Emma heeft de middag in haar eentje doorgebracht, lusteloos zat ze maar wat op haar kamertje, ze wilde niets. Mama had gevraagd of ze mee wilde om boodschappen te gaan doen maar daar had ze geen zin in, en zo was mama dan maar alleen gegaan. Emma ergert zich eraan dat mama de laatste dagen alleen nog maar over de vluchtelingen kan praten, “bah, díé lui hebben er toch zeker voor gezorgd dat zij, Emma, zich nu zo rot voelt? Als ze niet waren gekomen hadden ze nooit Gaya ontmoet en dan had Emma niet jaloers hoeven zijn op dat nare kind!” Emma voelt hoe de boosheid bezit van haar neemt, ze wil er eenvoudig niet over nadenken dat juist zijzelf er schuld aan is dat ze zich nu zo naar voelt, nee, in haar gedachten is Gaya de schuldige. Toch woekert de angst om ontdekking in haar gedachten door, stel je voor dat iemand het te weten zou komen, misschien moet ze dan zelfs wel mee naar het politiebureau. Als ze zover is met haar gedachten voelt ze een golf van angst door zich heen slaan. Nee, nee, niemand mag het ooit te weten komen.

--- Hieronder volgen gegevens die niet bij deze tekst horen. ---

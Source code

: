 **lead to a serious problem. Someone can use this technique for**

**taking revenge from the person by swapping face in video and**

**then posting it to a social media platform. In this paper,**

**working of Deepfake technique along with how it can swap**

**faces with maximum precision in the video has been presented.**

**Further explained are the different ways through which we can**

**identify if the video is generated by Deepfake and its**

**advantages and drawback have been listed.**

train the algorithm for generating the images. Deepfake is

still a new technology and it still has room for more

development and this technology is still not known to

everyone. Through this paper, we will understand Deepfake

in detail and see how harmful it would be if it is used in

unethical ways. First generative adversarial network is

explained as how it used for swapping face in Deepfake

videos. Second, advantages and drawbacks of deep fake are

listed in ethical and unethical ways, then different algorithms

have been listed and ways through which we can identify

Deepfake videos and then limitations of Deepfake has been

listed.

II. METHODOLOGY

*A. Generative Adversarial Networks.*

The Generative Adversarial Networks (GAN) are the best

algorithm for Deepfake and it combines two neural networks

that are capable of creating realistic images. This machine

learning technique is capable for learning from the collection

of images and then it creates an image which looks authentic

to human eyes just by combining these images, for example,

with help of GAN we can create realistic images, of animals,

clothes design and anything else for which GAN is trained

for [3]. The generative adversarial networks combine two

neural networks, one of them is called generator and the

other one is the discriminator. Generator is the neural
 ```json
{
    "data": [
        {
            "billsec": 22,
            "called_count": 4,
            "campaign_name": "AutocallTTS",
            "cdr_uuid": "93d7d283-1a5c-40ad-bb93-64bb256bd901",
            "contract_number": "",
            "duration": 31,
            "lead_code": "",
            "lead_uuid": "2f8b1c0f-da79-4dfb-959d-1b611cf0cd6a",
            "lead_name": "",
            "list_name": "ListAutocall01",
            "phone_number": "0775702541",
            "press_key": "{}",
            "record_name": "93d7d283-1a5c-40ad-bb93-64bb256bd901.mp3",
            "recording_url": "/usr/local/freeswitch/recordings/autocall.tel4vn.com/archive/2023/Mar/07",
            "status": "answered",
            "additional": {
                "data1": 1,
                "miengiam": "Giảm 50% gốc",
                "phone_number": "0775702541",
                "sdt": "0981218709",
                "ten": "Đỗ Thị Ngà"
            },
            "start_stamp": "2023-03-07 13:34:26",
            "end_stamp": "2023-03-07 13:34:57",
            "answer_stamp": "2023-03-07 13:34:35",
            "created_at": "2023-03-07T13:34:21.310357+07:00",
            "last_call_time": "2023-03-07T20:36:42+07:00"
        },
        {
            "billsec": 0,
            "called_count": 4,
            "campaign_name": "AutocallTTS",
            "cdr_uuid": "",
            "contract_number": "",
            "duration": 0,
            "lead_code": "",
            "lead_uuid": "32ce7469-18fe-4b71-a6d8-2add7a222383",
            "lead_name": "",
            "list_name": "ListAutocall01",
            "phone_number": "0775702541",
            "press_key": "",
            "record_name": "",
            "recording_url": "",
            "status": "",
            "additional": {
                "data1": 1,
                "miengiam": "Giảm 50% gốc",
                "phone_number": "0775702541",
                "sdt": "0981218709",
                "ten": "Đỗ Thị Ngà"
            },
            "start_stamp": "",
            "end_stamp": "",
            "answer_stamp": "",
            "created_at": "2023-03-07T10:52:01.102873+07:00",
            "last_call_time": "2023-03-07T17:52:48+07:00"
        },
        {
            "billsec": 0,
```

Als Emma ’s avonds gaat slapen voelt ze zich uitgeput, de hele dag spookt dat schuldgevoel door haar gedachten, de hele dag vliegt de angst voor ontdekking haar aan en ze weet zich er geen raad meer mee. Die nacht ligt ze lang wakker, ze kan er niet van slapen en op haar blote voeten glipt ze geruisloos haar kamertje uit en gaat naar beneden. Helemaal alleen zit ze daar in het donker en in de kou en huilt van ellende. Enkele uren later schrikt ze wakker, blijkbaar is ze in slaap gevallen, ze is steenkoud geworden en rilt over haar hele lichaam. Ze wankelt naar boven, terug naar haar bed waar ze probeert warm te worden, haar tanden klapperen, oh wat voelt ze zich ellendig…
Wordt vervolgd…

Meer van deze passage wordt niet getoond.